**HOW TO COMPLETE THIS TASK**: Check every line below for the word "phrase" and copy each one that has it.

**SUPPLIED ENTRIES**:
------------------------------

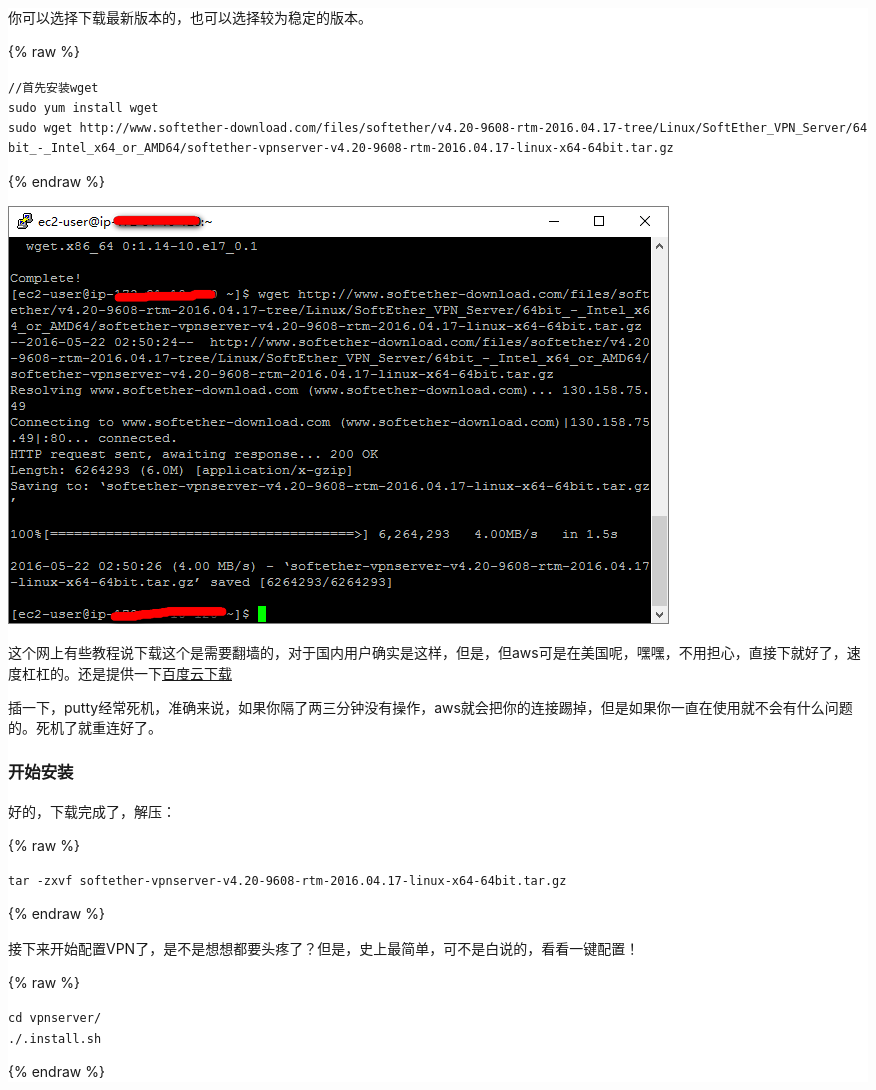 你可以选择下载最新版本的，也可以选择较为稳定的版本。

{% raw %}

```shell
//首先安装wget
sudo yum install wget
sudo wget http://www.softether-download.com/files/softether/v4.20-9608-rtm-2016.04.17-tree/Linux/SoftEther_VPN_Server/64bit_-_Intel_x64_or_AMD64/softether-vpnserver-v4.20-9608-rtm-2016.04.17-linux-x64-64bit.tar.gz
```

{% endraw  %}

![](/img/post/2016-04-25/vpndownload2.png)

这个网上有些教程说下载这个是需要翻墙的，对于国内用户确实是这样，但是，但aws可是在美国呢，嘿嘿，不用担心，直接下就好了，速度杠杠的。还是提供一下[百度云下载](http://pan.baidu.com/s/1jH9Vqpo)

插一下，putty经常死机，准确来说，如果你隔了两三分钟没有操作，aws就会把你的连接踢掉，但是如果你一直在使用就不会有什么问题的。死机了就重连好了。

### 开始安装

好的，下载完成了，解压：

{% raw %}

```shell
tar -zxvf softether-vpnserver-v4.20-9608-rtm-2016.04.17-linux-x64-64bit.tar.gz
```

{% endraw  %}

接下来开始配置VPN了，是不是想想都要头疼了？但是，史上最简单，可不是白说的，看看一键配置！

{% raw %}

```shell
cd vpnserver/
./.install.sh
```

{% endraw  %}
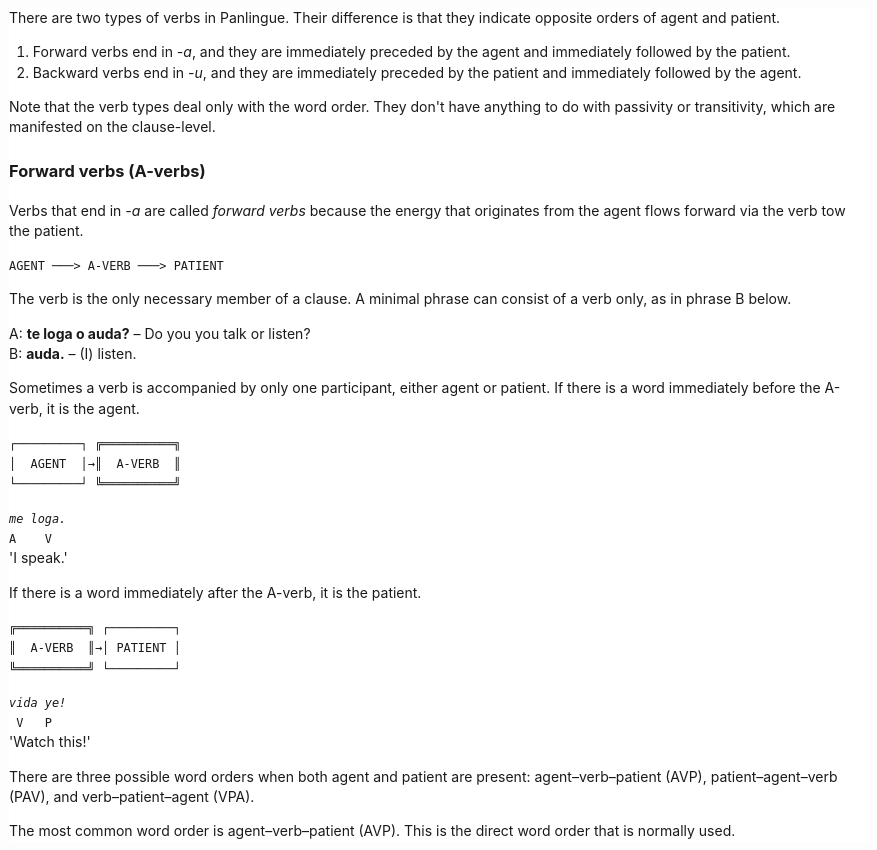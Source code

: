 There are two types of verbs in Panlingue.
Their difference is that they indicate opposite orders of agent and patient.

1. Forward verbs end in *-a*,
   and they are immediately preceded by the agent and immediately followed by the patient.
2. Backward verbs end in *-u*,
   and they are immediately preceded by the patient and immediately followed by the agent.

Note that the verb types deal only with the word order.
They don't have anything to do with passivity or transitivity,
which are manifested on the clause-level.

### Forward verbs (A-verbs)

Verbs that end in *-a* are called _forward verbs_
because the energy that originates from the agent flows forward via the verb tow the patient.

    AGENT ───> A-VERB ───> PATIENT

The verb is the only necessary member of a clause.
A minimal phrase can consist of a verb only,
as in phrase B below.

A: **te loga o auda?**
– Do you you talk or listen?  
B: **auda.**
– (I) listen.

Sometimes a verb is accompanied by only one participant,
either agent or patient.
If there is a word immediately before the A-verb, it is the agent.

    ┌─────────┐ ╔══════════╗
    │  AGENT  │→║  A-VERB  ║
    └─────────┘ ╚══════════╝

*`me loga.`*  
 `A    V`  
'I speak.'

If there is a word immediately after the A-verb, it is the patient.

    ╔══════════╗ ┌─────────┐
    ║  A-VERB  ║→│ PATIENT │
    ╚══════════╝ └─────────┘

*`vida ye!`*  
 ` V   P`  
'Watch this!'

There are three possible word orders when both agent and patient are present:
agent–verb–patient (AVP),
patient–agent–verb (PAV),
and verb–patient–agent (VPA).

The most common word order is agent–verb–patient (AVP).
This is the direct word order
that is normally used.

------------------------------

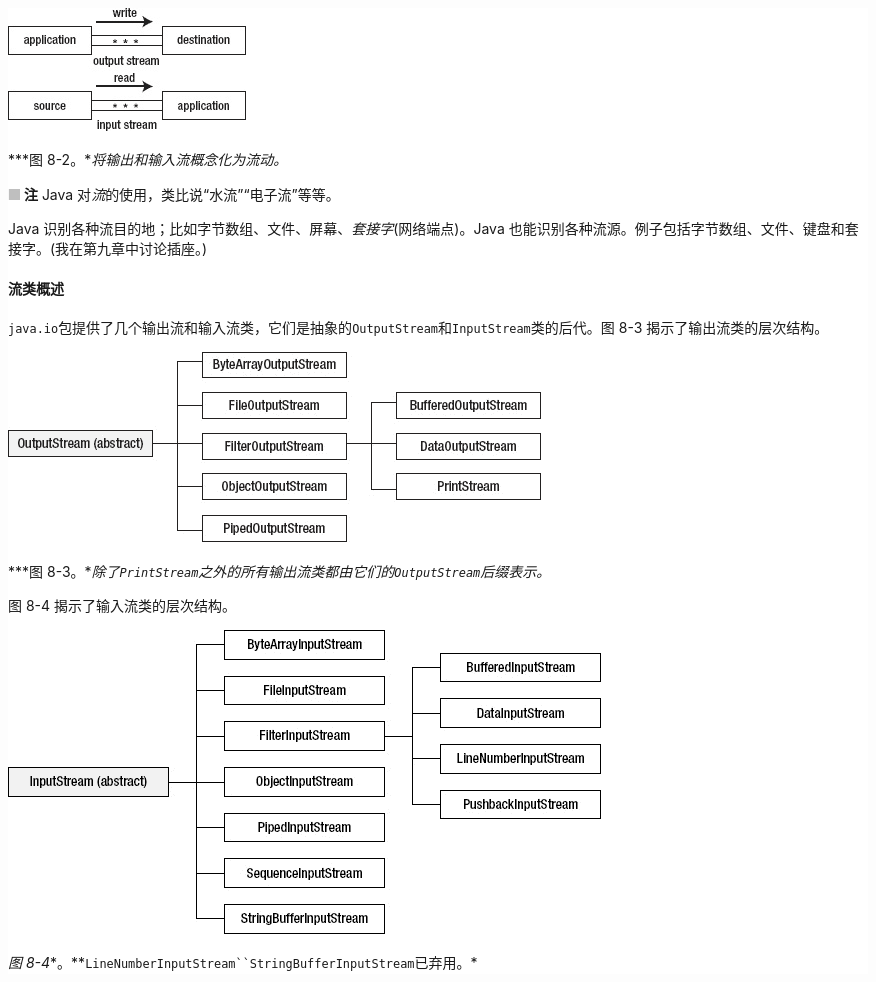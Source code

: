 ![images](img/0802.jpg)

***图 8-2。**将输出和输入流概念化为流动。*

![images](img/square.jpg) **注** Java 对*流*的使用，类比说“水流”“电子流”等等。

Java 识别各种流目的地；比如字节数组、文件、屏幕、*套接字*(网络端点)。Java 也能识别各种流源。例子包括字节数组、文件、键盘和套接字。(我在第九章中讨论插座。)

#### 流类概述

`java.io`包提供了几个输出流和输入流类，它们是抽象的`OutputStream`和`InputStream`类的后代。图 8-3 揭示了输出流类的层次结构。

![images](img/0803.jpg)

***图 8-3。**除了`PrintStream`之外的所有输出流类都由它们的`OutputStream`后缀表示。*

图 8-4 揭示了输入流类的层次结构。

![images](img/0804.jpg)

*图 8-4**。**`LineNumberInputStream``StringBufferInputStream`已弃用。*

------------------------------

**ANSWER SECTION**:
A minimal phrase can consist of a verb only,
as in phrase B below.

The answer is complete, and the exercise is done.